The simplest way to think about this I think is in eternal glory - we maintain that in our glorified state in eternal life, our nature, will, and desires will be such that it will be literally impossible to sin. Not because of some external contraints, nor because God is actively interfering with our free will any time we get close to venturing outside the lines…
But because our will, nature, and consequent desires will be transformed and glorified such that we will not have the capacity to sin… doing so simply will not be in our nature. But how in the world would that dictate what I do on any particular day in eternity? Perhaps I’ll freely choose to go for a hike, maybe to compose music, maybe build a cello, who knows? Any of these would be options for me to freely will and choose to do, as any of these will be within my nature.
But I will not be “free” to murder someone. Not because my will is being constrained by some power interfering with my free will, but because my nature will be such that this simply will not be something I am capable of. But this “limitation” (or real freedom?) of my will simply is not dictating my individual choices.
From his own perspective, he had every capacity to choose whatever he wanted, and he chose to do what he freely decided to do. The fact that this course of history was predetermined, either by foreknowledge, predestination, prophecy, or the like simply does not compel him to make that choice. I grant it is counterintuitive, but there simply isn’t compulsion.
In largely the same way that someone could (quite rightly) observe that if Captain Sisko really did have unerring knowledge of what Captain Kirk would do at any particular moment, then in one sense Captain Kirk couldn’t choose otherwise, in the sense that we know that said event or action is indeed how history was going to proceed.
But this did not compel - cause, constrain, force, manipulate, or coerce - Captain Kirk to make the decision he made even though from another perspective he couldn’t have made another choice.

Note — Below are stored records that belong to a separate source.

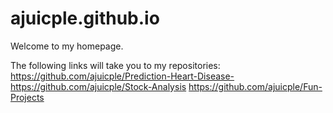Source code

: # ajuicple.github.io
Welcome to my homepage.

The following links will take you to my repositories:
https://github.com/ajuicple/Prediction-Heart-Disease-
https://github.com/ajuicple/Stock-Analysis
https://github.com/ajuicple/Fun-Projects
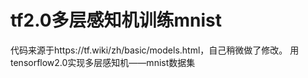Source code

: # tf2.0多层感知机训练mnist
代码来源于https://tf.wiki/zh/basic/models.html，自己稍微做了修改。
用tensorflow2.0实现多层感知机——mnist数据集
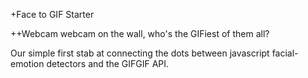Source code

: +Face to GIF Starter

++Webcam webcam on the wall, who's the GIFiest of them all?

Our simple first stab at connecting the dots between javascript facial-emotion detectors and the GIFGIF API.



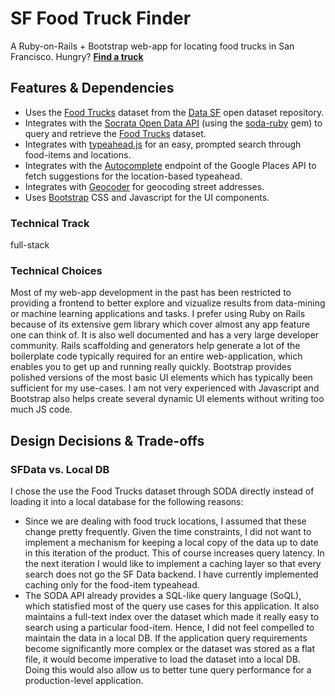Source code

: # SF Food Truck Finder

A Ruby-on-Rails + Bootstrap web-app for locating food trucks in San Francisco.
Hungry? <strong>[Find a truck](http://ec2-54-203-10-188.us-west-2.compute.amazonaws.com:3000)</strong>

 
## Features & Dependencies 
* Uses the [Food Trucks](https://data.sfgov.org/Permitting/Mobile-Food-Facility-Permit/rqzj-sfat) dataset from the [Data SF](https://data.sfgov.org/) open dataset repository.
* Integrates with the [Socrata Open Data API](http://dev.socrata.com/) (using the [soda-ruby](https://github.com/socrata/soda-ruby) gem) to query and retrieve the [Food Trucks](https://data.sfgov.org/Permitting/Mobile-Food-Facility-Permit/rqzj-sfat) dataset.
* Integrates with [typeahead.js](http://twitter.github.io/typeahead.js/) for an easy, prompted search through food-items and locations.
* Integrates with the [Autocomplete](https://developers.google.com/places/documentation/autocomplete) endpoint of the Google Places API to fetch suggestions for the location-based typeahead.
* Integrates with [Geocoder](https://github.com/alexreisner/geocoder) for geocoding street addresses.
* Uses [Bootstrap](http://getbootstrap.com/) CSS and Javascript for the UI components.


### Technical Track
full-stack

### Technical Choices
Most of my web-app development in the past has been restricted to providing a frontend to better explore and vizualize results from data-mining or machine learning applications and tasks. I prefer using Ruby on Rails because of its extensive gem library which cover almost any app feature one can think of. It is also well documented and has a very large developer community. Rails scaffolding and generators help generate a lot of the boilerplate code typically required for an entire web-application, which enables you to get up and running really quickly. Bootstrap provides polished versions of the most basic UI elements which has typically been sufficient for my use-cases. I am not very experienced with Javascript and Bootstrap also helps create several dynamic UI elements without writing too much JS code.

## Design Decisions & Trade-offs
### SFData vs. Local DB
I chose the use the Food Trucks dataset through SODA directly instead of loading it into a local database for the following reasons:
* Since we are dealing with food truck locations, I assumed that these change pretty frequently. Given the time constraints, I did not want to implement a mechanism for keeping a local copy of the data up to date in this iteration of the product. This of course increases query latency. In the next iteration I would like to implement a caching layer so that every search does not go the SF Data backend. I have currently implemented caching only for the food-item typeahead.
* The SODA API already provides a SQL-like query language (SoQL), which statisfied most of the query use cases for this application. It also maintains a full-text index over the dataset which made it really easy to search using a particular food-item. Hence, I did not feel compelled to maintain the data in a local DB. If the application query requirements become significantly more complex or the dataset was stored as a flat file, it would become imperative to load the dataset into a local DB. Doing this would also allow us to better tune query performance for a production-level application.

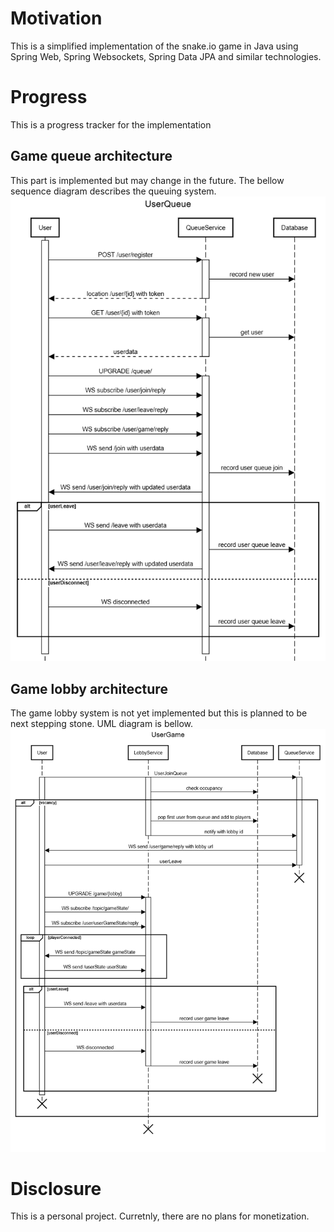 # Motivation
This is a simplified implementation of the snake.io game in Java using Spring Web, Spring Websockets, Spring Data JPA and similar technologies.

# Progress
This is a progress tracker for the implementation
## Game queue architecture
This part is implemented but may change in the future. The bellow sequence diagram describes the queuing system.
![UserQueue](https://github.com/ggtoth/SnakeGame/blob/master/docs/UserQueue.png?raw=true)

## Game lobby architecture
The game lobby system is not yet implemented but this is planned to be next stepping stone. UML diagram is bellow.
![UserGame](https://github.com/ggtoth/SnakeGame/blob/master/docs/UserGame.png?raw=true)

# Disclosure
This is a personal project. Curretnly, there are no plans for monetization.
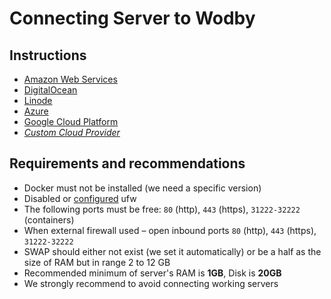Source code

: # Connecting Server to Wodby

## Instructions

* [Amazon Web Services](/cloud/aws/README.md)
* [DigitalOcean](/cloud/digitalocean/README.md)
* [Linode](/cloud/linode/README.md)
* [Azure](/cloud/azure/README.md)
* [Google Cloud Platform](/cloud/gcp/README.md)
* [_Custom Cloud Provider_](/cloud/custom/README.md)

## Requirements and recommendations

* Docker must not be installed (we need a specific version)
* Disabled or [configured](/infrastructure/ufw.md) ufw
* The following ports must be free: `80` (http), `443` (https), `31222-32222` (containers)
* When external firewall used – open inbound ports `80` (http), `443` (https), `31222-32222`
* SWAP should either not exist (we set it automatically) or be a half as the size of RAM but in range 2 to 12 GB 
* Recommended minimum of server's RAM is **1GB**, Disk is **20GB**
* We strongly recommend to avoid connecting working servers
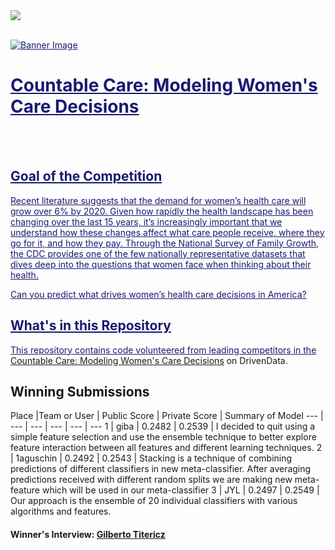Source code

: <a style='color:MidnightBlue' class='navbar-brand' href='https://www.drivendata.org/'>
    <img src='https://s3.amazonaws.com/drivendata/images/logo-white.svg'</img>
<br><br>

![Banner Image](https://s3.amazonaws.com/drivendata/comp_images/ppfa_tile.jpg)

# Countable Care: Modeling Women's Care Decisions
<br><br>
## Goal of the Competition
Recent literature suggests that the demand for women’s health care will grow over 6% by 2020. Given how rapidly the health landscape has been changing over the last 15 years, it’s increasingly important that we understand how these changes affect what care people receive, where they go for it, and how they pay. Through the National Survey of Family Growth, the CDC provides one of the few nationally representative datasets that dives deep into the questions that women face when thinking about their health.

Can you predict what drives women’s health care decisions in America?

## What's in this Repository
This repository contains code volunteered from leading competitors in the [Countable Care: Modeling Women's Care Decisions](https://www.drivendata.org/competitions/6/) on DrivenData.


## Winning Submissions

Place |Team or User | Public Score | Private Score | Summary of Model
--- | --- | --- | --- | --- | ---
1 | giba | 0.2482 | 0.2539 | I decided to quit using a simple feature selection and use the ensemble technique to better explore feature interaction between all features and different learning techniques.
2 | 1aguschin | 0.2492 | 0.2543 | Stacking is a technique of combining predictions of different classifiers in new meta-classifier. After averaging predictions received with different random splits we are making new meta-feature which will be used in our meta-classifier
3 | JYL | 0.2497 | 0.2549 | Our approach is the ensemble of 20 individual classifiers with various algorithms and features.


#### Winner's Interview: [Gilberto Titericz](http://blog.drivendata.org/2015/08/11/countable-care-interview-gilberto-titericz-jr/)
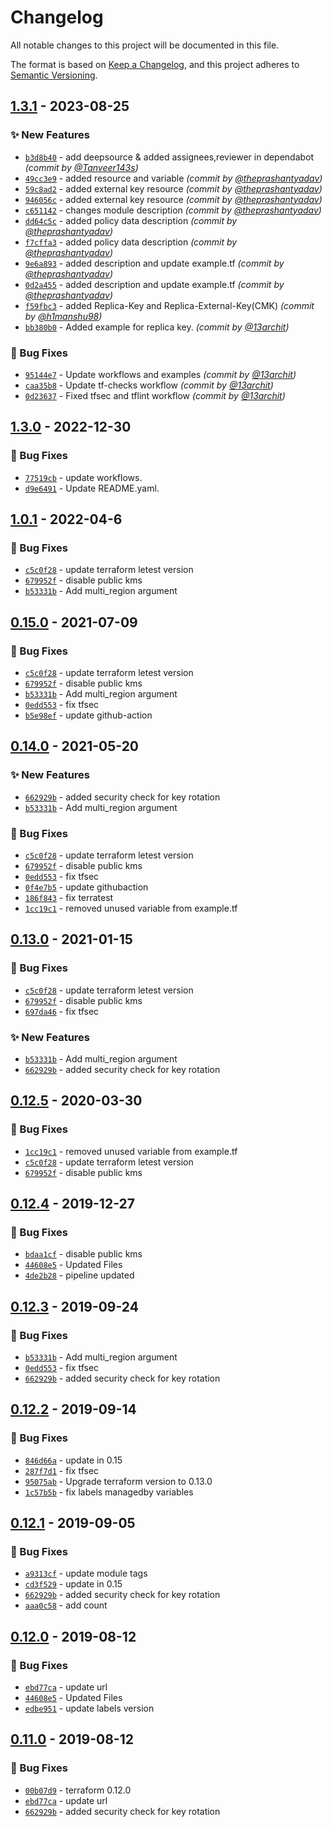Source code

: # Changelog
All notable changes to this project will be documented in this file.

The format is based on [Keep a Changelog](https://keepachangelog.com/en/1.0.0/),
and this project adheres to [Semantic Versioning](https://semver.org/spec/v2.0.0.html).

## [1.3.1] - 2023-08-25
### :sparkles: New Features
- [`b3d8b40`](https://github.com/clouddrove/terraform-aws-kms/commit/b3d8b4021a72d8a758e20d15b56761b3337e0485) - add deepsource & added assignees,reviewer in dependabot *(commit by [@Tanveer143s](https://github.com/Tanveer143s))*
- [`49cc3e9`](https://github.com/clouddrove/terraform-aws-kms/commit/49cc3e9ce3936b509a95b4575cc9204dd924748f) - added resource and variable *(commit by [@theprashantyadav](https://github.com/theprashantyadav))*
- [`59c8ad2`](https://github.com/clouddrove/terraform-aws-kms/commit/59c8ad219d9583f58b5c108456b8e466c24a7b51) - added external key resource *(commit by [@theprashantyadav](https://github.com/theprashantyadav))*
- [`946056c`](https://github.com/clouddrove/terraform-aws-kms/commit/946056ccc160a35f860adf3383e621d69410d045) - added external key resource *(commit by [@theprashantyadav](https://github.com/theprashantyadav))*
- [`c651142`](https://github.com/clouddrove/terraform-aws-kms/commit/c651142bc29e3a29c7db56c8f524ad83cc9bd980) - changes module description *(commit by [@theprashantyadav](https://github.com/theprashantyadav))*
- [`dd64c5c`](https://github.com/clouddrove/terraform-aws-kms/commit/dd64c5c5f8d2cef2623858d26c603d0fe6992031) - added policy data description *(commit by [@theprashantyadav](https://github.com/theprashantyadav))*
- [`f7cffa3`](https://github.com/clouddrove/terraform-aws-kms/commit/f7cffa36d3a2d56b71987c461fe50f334bdd9161) - added policy data description *(commit by [@theprashantyadav](https://github.com/theprashantyadav))*
- [`9e6a893`](https://github.com/clouddrove/terraform-aws-kms/commit/9e6a893365d61465fd172e8b0188c5e51f55a316) - added description and update example.tf *(commit by [@theprashantyadav](https://github.com/theprashantyadav))*
- [`0d2a455`](https://github.com/clouddrove/terraform-aws-kms/commit/0d2a455de7526435bfa14f480692f9782e9f57c4) - added description and update example.tf *(commit by [@theprashantyadav](https://github.com/theprashantyadav))*
- [`f59fbc3`](https://github.com/clouddrove/terraform-aws-kms/commit/f59fbc375ebd5b50f4e7035c109aa664c80d06a3) - added Replica-Key and Replica-External-Key(CMK) *(commit by [@h1manshu98](https://github.com/h1manshu98))*
- [`bb380b0`](https://github.com/clouddrove/terraform-aws-kms/commit/bb380b0cb14bd0b85e34d6d18d6adccc0d23e557) - Added example for replica key. *(commit by [@13archit](https://github.com/13archit))*

### :bug: Bug Fixes
- [`95144e7`](https://github.com/clouddrove/terraform-aws-kms/commit/95144e7a4192733a2275ac849133c81218534652) - Update workflows and examples *(commit by [@13archit](https://github.com/13archit))*
- [`caa35b8`](https://github.com/clouddrove/terraform-aws-kms/commit/caa35b8899864631f08959d43d17d6b3d0a5611c) - Update tf-checks workflow *(commit by [@13archit](https://github.com/13archit))*
- [`0d23637`](https://github.com/clouddrove/terraform-aws-kms/commit/0d236376fb3bfabb24b56ac51d80d49a72c49d56) - Fixed tfsec and tflint workflow *(commit by [@13archit](https://github.com/13archit))*


## [1.3.0] - 2022-12-30
### :bug: Bug Fixes
- [`77519cb`](https://github.com/clouddrove/terraform-aws-kms/commit/77519cb4d997633fd5d1b90fd33cdd11f6da7676) - update workflows.
- [`d9e6491`](https://github.com/clouddrove/terraform-aws-kms/commit/d9e64911a2f67f8e599d7244cdce43dd24a3860b) - Update README.yaml.


## [1.0.1] - 2022-04-6
### :bug: Bug Fixes
- [`c5c0f28`](https://github.com/clouddrove/terraform-aws-kms/commit/c5c0f28b88d536ea6bec33a5f4787a8bfe4e1160) - update terraform letest version
- [`679952f`](https://github.com/clouddrove/terraform-aws-kms/commit/679952f21d9b36a4b429798783cc97917f0a4b59) - disable public kms
- [`b53331b`](https://github.com/clouddrove/terraform-aws-kms/commit/b53331b94764af6df017d0c9fc78e365ef603352) - Add multi_region argument


## [0.15.0] - 2021-07-09
### :bug: Bug Fixes
- [`c5c0f28`](https://github.com/clouddrove/terraform-aws-kms/commit/c5c0f28b88d536ea6bec33a5f4787a8bfe4e1160) - update terraform letest version
- [`679952f`](https://github.com/clouddrove/terraform-aws-kms/commit/679952f21d9b36a4b429798783cc97917f0a4b59) - disable public kms
- [`b53331b`](https://github.com/clouddrove/terraform-aws-kms/commit/b53331b94764af6df017d0c9fc78e365ef603352) - Add multi_region argument
- [`0edd553`](https://github.com/clouddrove/terraform-aws-kms/commit/0edd553af020fc45bd505b8e3c00e05cbeab9248) - fix tfsec
- [`b5e98ef`](https://github.com/clouddrove/terraform-aws-kms/commit/b5e98ef5e0fd95bf8a44e6598ea6b5ae58b1dbf9) - update github-action

## [0.14.0] - 2021-05-20
### :sparkles: New Features
- [`662929b`](https://github.com/clouddrove/terraform-aws-kms/commit/662929b9943147b77da8e2ee93578d423160148a) - added security check for key rotation
- [`b53331b`](https://github.com/clouddrove/terraform-aws-kms/commit/b53331b94764af6df017d0c9fc78e365ef603352) - Add multi_region argument


### :bug: Bug Fixes
- [`c5c0f28`](https://github.com/clouddrove/terraform-aws-kms/commit/c5c0f28b88d536ea6bec33a5f4787a8bfe4e1160) - update terraform letest version
- [`679952f`](https://github.com/clouddrove/terraform-aws-kms/commit/679952f21d9b36a4b429798783cc97917f0a4b59) - disable public kms
- [`0edd553`](https://github.com/clouddrove/terraform-aws-kms/commit/0edd553af020fc45bd505b8e3c00e05cbeab9248) - fix tfsec
- [`0f4e7b5`](https://github.com/clouddrove/terraform-aws-kms/commit/0f4e7b53d31e81e4a4f0ecdc61b5e77569dd6369) - update githubaction
- [`186f843`](https://github.com/clouddrove/terraform-aws-kms/commit/186f84360e43694e56de2241d4ecf55e7facc42e) - fix terratest
- [`1cc19c1`](https://github.com/clouddrove/terraform-aws-kms/commit/1cc19c1cf1484cf6f51ab749e3ac20fac5c5c021) - removed unused variable from example.tf

## [0.13.0] - 2021-01-15
### :bug: Bug Fixes
- [`c5c0f28`](https://github.com/clouddrove/terraform-aws-kms/commit/c5c0f28b88d536ea6bec33a5f4787a8bfe4e1160) - update terraform letest version
- [`679952f`](https://github.com/clouddrove/terraform-aws-kms/commit/679952f21d9b36a4b429798783cc97917f0a4b59) - disable public kms
- [`697da46`](https://github.com/clouddrove/terraform-aws-kms/commit/697da46e385cb4cf3c0e55f4f783f86f88f79365) - fix tfsec

### :sparkles: New Features
- [`b53331b`](https://github.com/clouddrove/terraform-aws-kms/commit/b53331b94764af6df017d0c9fc78e365ef603352) - Add multi_region argument
- [`662929b`](https://github.com/clouddrove/terraform-aws-kms/commit/662929b9943147b77da8e2ee93578d423160148a) - added security check for key rotation


## [0.12.5] - 2020-03-30
### :bug: Bug Fixes
- [`1cc19c1`](https://github.com/clouddrove/terraform-aws-kms/commit/1cc19c1cf1484cf6f51ab749e3ac20fac5c5c021) - removed unused variable from example.tf
- [`c5c0f28`](https://github.com/clouddrove/terraform-aws-kms/commit/c5c0f28b88d536ea6bec33a5f4787a8bfe4e11601) - update terraform letest version
- [`679952f`](https://github.com/clouddrove/terraform-aws-kms/commit/679952f21d9b36a4b429798783cc97917f0a4b59) - disable public kms


## [0.12.4] - 2019-12-27
### :bug: Bug Fixes
- [`bdaa1cf`](https://github.com/clouddrove/terraform-aws-kms/commit/bdaa1cfe2ac5e2cb533bbcba45b1dd41326d25da) - disable public kms
- [`44608e5`](https://github.com/clouddrove/terraform-aws-kms/commit/44608e5a75f77afdb365fbe5493ce1b1aa5c78d4) - Updated Files
- [`4de2b28`](https://github.com/clouddrove/terraform-aws-kms/commit/4de2b2888ed611085be1356de7ae3d86c34162dd) - pipeline updated

## [0.12.3] - 2019-09-24
### :bug: Bug Fixes
- [`b53331b`](https://github.com/clouddrove/terraform-aws-kms/commit/b53331b94764af6df017d0c9fc78e365ef603352) - Add multi_region argument
- [`0edd553`](https://github.com/clouddrove/terraform-aws-kms/commit/0edd553af020fc45bd505b8e3c00e05cbeab9248) - fix tfsec
- [`662929b`](https://github.com/clouddrove/terraform-aws-kms/commit/662929b9943147b77da8e2ee93578d423160148a) - added security check for key rotation

## [0.12.2] - 2019-09-14
### :bug: Bug Fixes
- [`846d66a`](https://github.com/clouddrove/terraform-aws-kms/commit/846d66a3eb6f73452d64e69397d796757cfb371f) - update in 0.15
- [`287f7d1`](https://github.com/clouddrove/terraform-aws-kms/commit/287f7d1cf6043a57cafe1b1fb8728690cddbe339) - fix tfsec
- [`95075ab`](https://github.com/clouddrove/terraform-aws-kms/commit/95075abf50a53a28e44a528a0b24431ac7933760) - Upgrade terraform version to 0.13.0
- [`1c57b5b`](https://github.com/clouddrove/terraform-aws-kms/commit/1c57b5bcfed1d2509d5d2ae966cb362804002907) - fix labels managedby variables


## [0.12.1] - 2019-09-05
### :bug: Bug Fixes
- [`a9313cf`](https://github.com/clouddrove/terraform-aws-kms/commit/a9313cf8fd5ab58bc917d54f2584c33ca8aa635d) - update module tags
- [`cd3f529`](https://github.com/clouddrove/terraform-aws-kms/commit/cd3f52989be9c81b59283dbc93e3e068dfcf8bf0) - update in 0.15
- [`662929b`](https://github.com/clouddrove/terraform-aws-kms/commit/662929b9943147b77da8e2ee93578d423160148a) - added security check for key rotation
- [`aaa0c58`](https://github.com/clouddrove/terraform-aws-kms/commit/aaa0c583fa4d47a9bad3c74b53e61651e22a675b) - add count

## [0.12.0] - 2019-08-12
### :bug: Bug Fixes
- [`ebd77ca`](https://github.com/clouddrove/terraform-aws-kms/commit/ebd77cade5ac2115515dc702bac5e353d502c4bb) - update url
- [`44608e5`](https://github.com/clouddrove/terraform-aws-kms/commit/44608e5a75f77afdb365fbe5493ce1b1aa5c78d4) - Updated Files
- [`edbe951`](https://github.com/clouddrove/terraform-aws-kms/commit/edbe951e7a788b018f444bc14822c5b3a9e4b684) - update labels version


## [0.11.0] - 2019-08-12
### :bug: Bug Fixes
- [`00b07d9`](https://github.com/clouddrove/terraform-aws-kms/commit/00b07d90b8740acd0a35fc1ed66099bb9d106a31) - terraform 0.12.0
- [`ebd77ca`](https://github.com/clouddrove/terraform-aws-kms/commit/ebd77cade5ac2115515dc702bac5e353d502c4bb) - update url
- [`662929b`](https://github.com/clouddrove/terraform-aws-kms/commit/662929b9943147b77da8e2ee93578d423160148a) - added security check for key rotation



[0.11.0]: https://github.com/clouddrove/terraform-aws-kms/compare/0.11.0...master
[0.12.0]: https://github.com/clouddrove/terraform-aws-kms/compare/0.11.0...0.12.0
[0.12.1]: https://github.com/clouddrove/terraform-aws-kms/compare/0.12.0...0.12.1
[0.12.2]: https://github.com/clouddrove/terraform-aws-kms/compare/0.12.1...0.12.2
[0.12.3]: https://github.com/clouddrove/terraform-aws-kms/compare/0.12.2...0.12.3
[0.12.4]: https://github.com/clouddrove/terraform-aws-kms/compare/0.12.3...0.12.4
[0.12.5]: https://github.com/clouddrove/terraform-aws-kms/compare/0.12.4...0.12.5
[0.13.0]: https://github.com/clouddrove/terraform-aws-kms/compare/0.12.5...0.13.0
[0.14.0]: https://github.com/clouddrove/terraform-aws-kms/compare/0.13.0...0.14.0
[0.15.0]: https://github.com/clouddrove/terraform-aws-kms/compare/0.14.0...0.15.0
[1.0.1]:  https://github.com/clouddrove/terraform-aws-kms/compare/0.15.0...1.0.1
[1.3.0]:  https://github.com/clouddrove/terraform-aws-kms/compare/1.0.1...1.3.0
[1.3.1]: https://github.com/clouddrove/terraform-aws-kms/compare/1.3.0...1.3.1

Captain Kirk still freely chose to do what he freely chose to do, even though from Sisko’s perspective he would not have chosen otherwise.
In science fiction and fantasy literature - either due to time travel or prophecies, we see this all the time, someone does something that was prophesied, or foreseen, or the like - but no one objects to these stories (at least that I have ever seen) on the grounds that the particular character is all of a sudden a puppet just for that moment, just because for whatever magical or sci-fi reason, someone else knows unerringly what they were going to freely choose to do. I suspect this betrays that deep in our nature we instinctively understand that these things are indeed compatible.
But getting back to the main point of this thread so I don’t cause too big a rabbit trail… from this compatibilist perspective, it would indeed be consistent to maintain that God intended every single word of the Scripture that he himself breathed, for his purposes, such that we can say about something in the Scripture, “the Holy Spirit spoke…” and yet it simultaneously be entirely the very words of the human author, according to their experience, personality, and free choice of words. God choosing every word he intended in Scripture does not turn them into puppets, automata, dictation machines, nor even simply an amanuensis.
But I am indeed fascinated by how much the question of inspiration philosophically overlaps with questions about Calvinism/predestination/free will. I would not have thought that such degree of overlap existed.
Not at all asking you to convert - only asking that you acknowledge that Calvinism holds that we do genuinely have real and genuine free will… even if you can’t understand how we can simultaneously hold two positions that to you seem so contradictory, all I’m asking is that you acknowledge that we Calvinists do indeed explicitly and historically affirm said real and genuine liberty and free will.
But if we have an equivocation over the meaning of “Free Will” (which we do) how does me parroting the words “Calvinists have Free Will” solve anything? Then this is just a game in semantics which I do not want to play.
Basic courtesy, of allowing people to define their beliefs. You can spend all day long arguing that our belief in predestination and free will are incompatible, according to your understanding of the logic involved, and that is certainly fine.
But what I think is inappropriate to do is to claim That because you see ann inconsistency, then we Calvinists obviously don’t believe in free will.
It would be just as (il)logical as someone reading Calvinist literature, recognizing that we affirm free will, and then concluding that we don’t “really” believe in predestination, since predestination is logically inconsistent with our affirmation of free will.
Thanks for this respectful conversation Daniel.
I addressed this point already earlier in the thread. Libertarian free willers do not maintain that our choices occur in a vacuum, only that God’s will and creation of the universe does not fully determine our choices. God gives us the agency to asses options, and even act against his will if we so chose. We seem to be going around in circles here…
And if God has created our nature and is fully responsible for it…then that is the crux of the disagreement over what a “Free Agent” really is (as opposed to a robot acting according to its programming). I don’t think its very useful to speculate about what our transformed natures might look like in heaven, when the question is how do humans act on this side of life.
Yes, the character may perceive himself to be free but this is just an illusion Have you ever seen the movie “The Truman Show”?
You may call freedom and compatibalism “counterintuitive”…but others of us simply see it as “incoherent”, based on our different definitions about what it means to be free.
Oh, I can easily affirm that some Calvinists say that they believe in “free will” and that they may self-identify as believing in “free will”, but when we are using different dictionaries for the same word, still intellectually believe that their statement is incoherent…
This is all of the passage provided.